[Rendered images with source text]
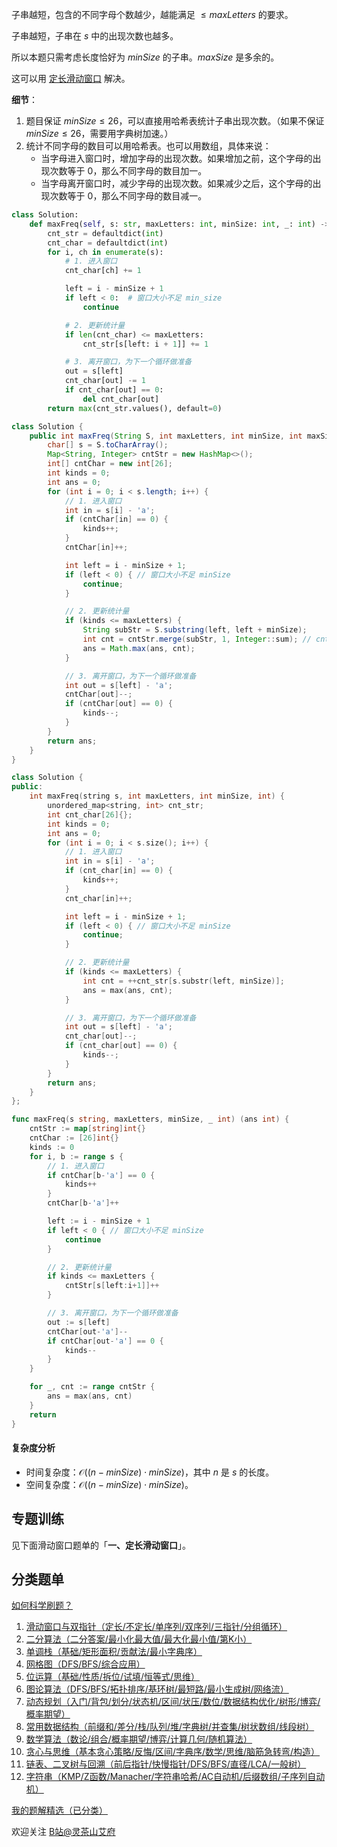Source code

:子串越短，包含的不同字母个数越少，越能满足 $\le \textit{maxLetters}$ 的要求。

子串越短，子串在 $s$ 中的出现次数也越多。

所以本题只需考虑长度恰好为 $\textit{minSize}$ 的子串。$\textit{maxSize}$ 是多余的。

这可以用 [定长滑动窗口](https://leetcode.cn/problems/maximum-number-of-vowels-in-a-substring-of-given-length/solutions/2809359/tao-lu-jiao-ni-jie-jue-ding-chang-hua-ch-fzfo/) 解决。

**细节**：

1. 题目保证 $\textit{minSize}\le 26$，可以直接用哈希表统计子串出现次数。（如果不保证 $\textit{minSize}\le 26$，需要用字典树加速。） 
2. 统计不同字母的数目可以用哈希表。也可以用数组，具体来说：
    - 当字母进入窗口时，增加字母的出现次数。如果增加之前，这个字母的出现次数等于 $0$，那么不同字母的数目加一。
    - 当字母离开窗口时，减少字母的出现次数。如果减少之后，这个字母的出现次数等于 $0$，那么不同字母的数目减一。

```py [sol-Python3]
class Solution:
    def maxFreq(self, s: str, maxLetters: int, minSize: int, _: int) -> int:
        cnt_str = defaultdict(int)
        cnt_char = defaultdict(int)
        for i, ch in enumerate(s):
            # 1. 进入窗口
            cnt_char[ch] += 1

            left = i - minSize + 1
            if left < 0:  # 窗口大小不足 min_size
                continue

            # 2. 更新统计量
            if len(cnt_char) <= maxLetters:
                cnt_str[s[left: i + 1]] += 1

            # 3. 离开窗口，为下一个循环做准备
            out = s[left]
            cnt_char[out] -= 1
            if cnt_char[out] == 0:
                del cnt_char[out]
        return max(cnt_str.values(), default=0)
```

```java [sol-Java]
class Solution {
    public int maxFreq(String S, int maxLetters, int minSize, int maxSize) {
        char[] s = S.toCharArray();
        Map<String, Integer> cntStr = new HashMap<>();
        int[] cntChar = new int[26];
        int kinds = 0;
        int ans = 0;
        for (int i = 0; i < s.length; i++) {
            // 1. 进入窗口
            int in = s[i] - 'a';
            if (cntChar[in] == 0) {
                kinds++;
            }
            cntChar[in]++;

            int left = i - minSize + 1;
            if (left < 0) { // 窗口大小不足 minSize
                continue;
            }

            // 2. 更新统计量
            if (kinds <= maxLetters) {
                String subStr = S.substring(left, left + minSize);
                int cnt = cntStr.merge(subStr, 1, Integer::sum); // cnt = ++cntStr[subStr];
                ans = Math.max(ans, cnt);
            }

            // 3. 离开窗口，为下一个循环做准备
            int out = s[left] - 'a';
            cntChar[out]--;
            if (cntChar[out] == 0) {
                kinds--;
            }
        }
        return ans;
    }
}
```

```cpp [sol-C++]
class Solution {
public:
    int maxFreq(string s, int maxLetters, int minSize, int) {
        unordered_map<string, int> cnt_str;
        int cnt_char[26]{};
        int kinds = 0;
        int ans = 0;
        for (int i = 0; i < s.size(); i++) {
            // 1. 进入窗口
            int in = s[i] - 'a';
            if (cnt_char[in] == 0) {
                kinds++;
            }
            cnt_char[in]++;

            int left = i - minSize + 1;
            if (left < 0) { // 窗口大小不足 minSize
                continue;
            }

            // 2. 更新统计量
            if (kinds <= maxLetters) {
                int cnt = ++cnt_str[s.substr(left, minSize)];
                ans = max(ans, cnt);
            }

            // 3. 离开窗口，为下一个循环做准备
            int out = s[left] - 'a';
            cnt_char[out]--;
            if (cnt_char[out] == 0) {
                kinds--;
            }
        }
        return ans;
    }
};
```

```go [sol-Go]
func maxFreq(s string, maxLetters, minSize, _ int) (ans int) {
	cntStr := map[string]int{}
	cntChar := [26]int{}
	kinds := 0
	for i, b := range s {
		// 1. 进入窗口
		if cntChar[b-'a'] == 0 {
			kinds++
		}
		cntChar[b-'a']++

		left := i - minSize + 1
		if left < 0 { // 窗口大小不足 minSize
			continue
		}

		// 2. 更新统计量
		if kinds <= maxLetters {
			cntStr[s[left:i+1]]++
		}

		// 3. 离开窗口，为下一个循环做准备
		out := s[left]
		cntChar[out-'a']--
		if cntChar[out-'a'] == 0 {
			kinds--
		}
	}

	for _, cnt := range cntStr {
		ans = max(ans, cnt)
	}
	return
}
```

#### 复杂度分析

- 时间复杂度：$\mathcal{O}((n - \textit{minSize})\cdot \textit{minSize})$，其中 $n$ 是 $s$ 的长度。
- 空间复杂度：$\mathcal{O}((n - \textit{minSize})\cdot \textit{minSize})$。

## 专题训练

见下面滑动窗口题单的「**一、定长滑动窗口**」。

## 分类题单

[如何科学刷题？](https://leetcode.cn/circle/discuss/RvFUtj/)

1. [滑动窗口与双指针（定长/不定长/单序列/双序列/三指针/分组循环）](https://leetcode.cn/circle/discuss/0viNMK/)
2. [二分算法（二分答案/最小化最大值/最大化最小值/第K小）](https://leetcode.cn/circle/discuss/SqopEo/)
3. [单调栈（基础/矩形面积/贡献法/最小字典序）](https://leetcode.cn/circle/discuss/9oZFK9/)
4. [网格图（DFS/BFS/综合应用）](https://leetcode.cn/circle/discuss/YiXPXW/)
5. [位运算（基础/性质/拆位/试填/恒等式/思维）](https://leetcode.cn/circle/discuss/dHn9Vk/)
6. [图论算法（DFS/BFS/拓扑排序/基环树/最短路/最小生成树/网络流）](https://leetcode.cn/circle/discuss/01LUak/)
7. [动态规划（入门/背包/划分/状态机/区间/状压/数位/数据结构优化/树形/博弈/概率期望）](https://leetcode.cn/circle/discuss/tXLS3i/)
8. [常用数据结构（前缀和/差分/栈/队列/堆/字典树/并查集/树状数组/线段树）](https://leetcode.cn/circle/discuss/mOr1u6/)
9. [数学算法（数论/组合/概率期望/博弈/计算几何/随机算法）](https://leetcode.cn/circle/discuss/IYT3ss/)
10. [贪心与思维（基本贪心策略/反悔/区间/字典序/数学/思维/脑筋急转弯/构造）](https://leetcode.cn/circle/discuss/g6KTKL/)
11. [链表、二叉树与回溯（前后指针/快慢指针/DFS/BFS/直径/LCA/一般树）](https://leetcode.cn/circle/discuss/K0n2gO/)
12. [字符串（KMP/Z函数/Manacher/字符串哈希/AC自动机/后缀数组/子序列自动机）](https://leetcode.cn/circle/discuss/SJFwQI/)

[我的题解精选（已分类）](https://github.com/EndlessCheng/codeforces-go/blob/master/leetcode/SOLUTIONS.md)

欢迎关注 [B站@灵茶山艾府](https://space.bilibili.com/206214)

§ **ABOUT THIS TASK**: Where a line above contains the string "mathcal", copy that line.

§ **EXERCISE RESULT**:
- 时间复杂度：$\mathcal{O}((n - \textit{minSize})\cdot \textit{minSize})$，其中 $n$ 是 $s$ 的长度。
- 空间复杂度：$\mathcal{O}((n - \textit{minSize})\cdot \textit{minSize})$。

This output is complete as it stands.